I have gone thus carefully into this matter because the name has been meekly adopted by historians, and even by journalists, thereby proving the power of that tendency to fashion and imitation on which, in his Physics and Politics, Mr Bagehot loved to insist. For my part I make an earnest appeal to all who may write or teach history to adhere to the 'true ancient name' of the Battle of Hastings, and to reject henceforward an innovation which was uncalled for, misleading, and wrong.[4]

THE PALISADE

The distinctive peculiarity of the English tactics, we learn from Mr Freeman at the outset, is found in an entirely novel device introduced on this occasion by Harold. Instead of merely forming his troops in the immemorial array known as the shield-wall, he turned 'the battle as far as possible into the likeness of a siege',[5] by building around them a 'palisade' of solid timber. How large a part this 'palisade' plays in Mr Freeman's story may be gathered from the fact that it is mentioned at least a score of times in his account of the great battle. This 'fortress of timber', with its 'wooden walls', had 'a triple gate of entrance', and was composed of 'firm barricades of ash and other timber, wattled in so close together that not a crevice could be seen'.

It would be easier for me to deal with this 'palisade' if one could form a clear idea of what it represented to Mr Freeman's mind. Judging from the passages quoted above, and from his praising Henry of Huntingdon for his 'admirable comparison of Harold's camp to a castle';[6] I was led to believe that he imagined precisely such a timber wall as crowned in those days a castle mound.
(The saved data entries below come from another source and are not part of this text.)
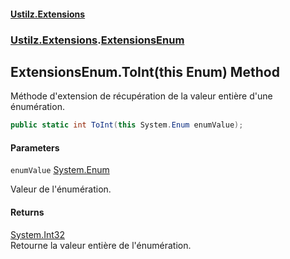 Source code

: #### [Ustilz.Extensions](index.md 'index')
### [Ustilz.Extensions](Ustilz.Extensions.md 'Ustilz.Extensions').[ExtensionsEnum](Ustilz.Extensions.ExtensionsEnum.md 'Ustilz.Extensions.ExtensionsEnum')

## ExtensionsEnum.ToInt(this Enum) Method

Méthode d'extension de récupération de la valeur entière d'une énumération.

```csharp
public static int ToInt(this System.Enum enumValue);
```
#### Parameters

<a name='Ustilz.Extensions.ExtensionsEnum.ToInt(thisSystem.Enum).enumValue'></a>

`enumValue` [System.Enum](https://docs.microsoft.com/en-us/dotnet/api/System.Enum 'System.Enum')

Valeur de l'énumération.

#### Returns
[System.Int32](https://docs.microsoft.com/en-us/dotnet/api/System.Int32 'System.Int32')  
Retourne la valeur entière de l'énumération. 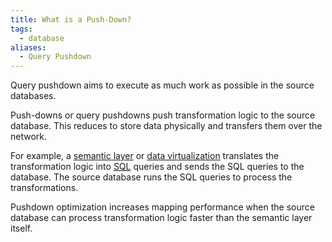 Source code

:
 ```yaml
---
title: What is a Push-Down?
tags:
  - database
aliases:
  - Query Pushdown
---
```

Query pushdown aims to execute as much work as possible in the source databases. 

Push-downs or query pushdowns push transformation logic to the source database. This reduces to store data physically and transfers them over the network. 

For example, a [semantic layer](term/semantic%20layer.md) or [data virtualization](term/data%20virtualization.md) translates the transformation logic into [SQL](term/sql.md) queries and sends the SQL queries to the database. The source database runs the SQL queries to process the transformations.

Pushdown optimization increases mapping performance when the source database can process transformation logic faster than the semantic layer itself. 
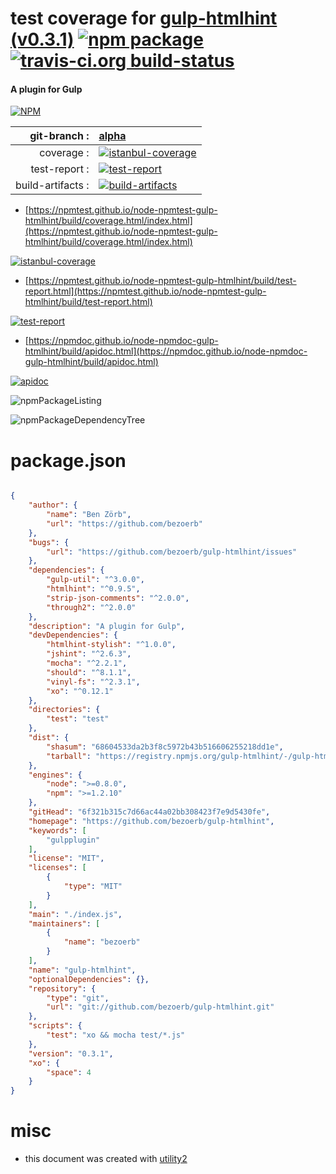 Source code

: # test coverage for  [gulp-htmlhint (v0.3.1)](https://github.com/bezoerb/gulp-htmlhint)  [![npm package](https://img.shields.io/npm/v/npmtest-gulp-htmlhint.svg?style=flat-square)](https://www.npmjs.org/package/npmtest-gulp-htmlhint) [![travis-ci.org build-status](https://api.travis-ci.org/npmtest/node-npmtest-gulp-htmlhint.svg)](https://travis-ci.org/npmtest/node-npmtest-gulp-htmlhint)
#### A plugin for Gulp

[![NPM](https://nodei.co/npm/gulp-htmlhint.png?downloads=true&downloadRank=true&stars=true)](https://www.npmjs.com/package/gulp-htmlhint)

| git-branch : | [alpha](https://github.com/npmtest/node-npmtest-gulp-htmlhint/tree/alpha)|
|--:|:--|
| coverage : | [![istanbul-coverage](https://npmtest.github.io/node-npmtest-gulp-htmlhint/build/coverage.badge.svg)](https://npmtest.github.io/node-npmtest-gulp-htmlhint/build/coverage.html/index.html)|
| test-report : | [![test-report](https://npmtest.github.io/node-npmtest-gulp-htmlhint/build/test-report.badge.svg)](https://npmtest.github.io/node-npmtest-gulp-htmlhint/build/test-report.html)|
| build-artifacts : | [![build-artifacts](https://npmtest.github.io/node-npmtest-gulp-htmlhint/glyphicons_144_folder_open.png)](https://github.com/npmtest/node-npmtest-gulp-htmlhint/tree/gh-pages/build)|

- [https://npmtest.github.io/node-npmtest-gulp-htmlhint/build/coverage.html/index.html](https://npmtest.github.io/node-npmtest-gulp-htmlhint/build/coverage.html/index.html)

[![istanbul-coverage](https://npmtest.github.io/node-npmtest-gulp-htmlhint/build/screenCapture.buildCi.browser.%252Ftmp%252Fbuild%252Fcoverage.lib.html.png)](https://npmtest.github.io/node-npmtest-gulp-htmlhint/build/coverage.html/index.html)

- [https://npmtest.github.io/node-npmtest-gulp-htmlhint/build/test-report.html](https://npmtest.github.io/node-npmtest-gulp-htmlhint/build/test-report.html)

[![test-report](https://npmtest.github.io/node-npmtest-gulp-htmlhint/build/screenCapture.buildCi.browser.%252Ftmp%252Fbuild%252Ftest-report.html.png)](https://npmtest.github.io/node-npmtest-gulp-htmlhint/build/test-report.html)

- [https://npmdoc.github.io/node-npmdoc-gulp-htmlhint/build/apidoc.html](https://npmdoc.github.io/node-npmdoc-gulp-htmlhint/build/apidoc.html)

[![apidoc](https://npmdoc.github.io/node-npmdoc-gulp-htmlhint/build/screenCapture.buildCi.browser.%252Ftmp%252Fbuild%252Fapidoc.html.png)](https://npmdoc.github.io/node-npmdoc-gulp-htmlhint/build/apidoc.html)

![npmPackageListing](https://npmtest.github.io/node-npmtest-gulp-htmlhint/build/screenCapture.npmPackageListing.svg)

![npmPackageDependencyTree](https://npmtest.github.io/node-npmtest-gulp-htmlhint/build/screenCapture.npmPackageDependencyTree.svg)



# package.json

```json

{
    "author": {
        "name": "Ben Zörb",
        "url": "https://github.com/bezoerb"
    },
    "bugs": {
        "url": "https://github.com/bezoerb/gulp-htmlhint/issues"
    },
    "dependencies": {
        "gulp-util": "^3.0.0",
        "htmlhint": "^0.9.5",
        "strip-json-comments": "^2.0.0",
        "through2": "^2.0.0"
    },
    "description": "A plugin for Gulp",
    "devDependencies": {
        "htmlhint-stylish": "^1.0.0",
        "jshint": "^2.6.3",
        "mocha": "^2.2.1",
        "should": "^8.1.1",
        "vinyl-fs": "^2.3.1",
        "xo": "^0.12.1"
    },
    "directories": {
        "test": "test"
    },
    "dist": {
        "shasum": "68604533da2b3f8c5972b43b516606255218dd1e",
        "tarball": "https://registry.npmjs.org/gulp-htmlhint/-/gulp-htmlhint-0.3.1.tgz"
    },
    "engines": {
        "node": ">=0.8.0",
        "npm": ">=1.2.10"
    },
    "gitHead": "6f321b315c7d66ac44a02bb308423f7e9d5430fe",
    "homepage": "https://github.com/bezoerb/gulp-htmlhint",
    "keywords": [
        "gulpplugin"
    ],
    "license": "MIT",
    "licenses": [
        {
            "type": "MIT"
        }
    ],
    "main": "./index.js",
    "maintainers": [
        {
            "name": "bezoerb"
        }
    ],
    "name": "gulp-htmlhint",
    "optionalDependencies": {},
    "repository": {
        "type": "git",
        "url": "git://github.com/bezoerb/gulp-htmlhint.git"
    },
    "scripts": {
        "test": "xo && mocha test/*.js"
    },
    "version": "0.3.1",
    "xo": {
        "space": 4
    }
}
```



# misc
- this document was created with [utility2](https://github.com/kaizhu256/node-utility2)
Such a defence is well shown in the Bayeux Tapestry, crowning the castle mound which William threw up at Hastings. Now, this very parallel is suggested by Mr Freeman himself. Describing Harold's position as 'not without reason called a fortress' [where?] he suggested that 'its defences might be nearly equal to those of William's own camp at Hastings' (p. 447). Following up this parallel, we find Mr Freeman writing of this latter:

A portion of English ground was already entrenched and palisaded, and changed into a Norman fortress (p. 418).... He saw the carpenters come out with their axes; he saw the fosse dug, and the palisade thrown up (p. 419). They had already built a fort and had fenced it in with a palisade (p. 420).

Without binding Mr Freeman down to a defence precisely of this character—and, indeed, in this as in other matters, he may not even himself have formed a clear idea of what he meant—it gives us, I think we may fairly say, a general idea of his 'palisade'. It was certainly no mere row of stakes,[7] no heap of cottage window frames,[8] no fantastic array of shields tied to sticks,[9] no 'abattis of some sort'[10] that Mr Freeman had in view, whatever his champions may pretend. As for the defenders of the 'palisade', they cannot even agree among themselves as to what it really was. Mr Archer produces a new explanation, only to throw it over almost as soon as it is produced.[11] One seeks to know for certain what one is expected to deal with; but, so far as it is possible to learn, nobody can tell one. There is only a succession of dissolving views, and one is left to deal with a nebulous hypothesis.[12]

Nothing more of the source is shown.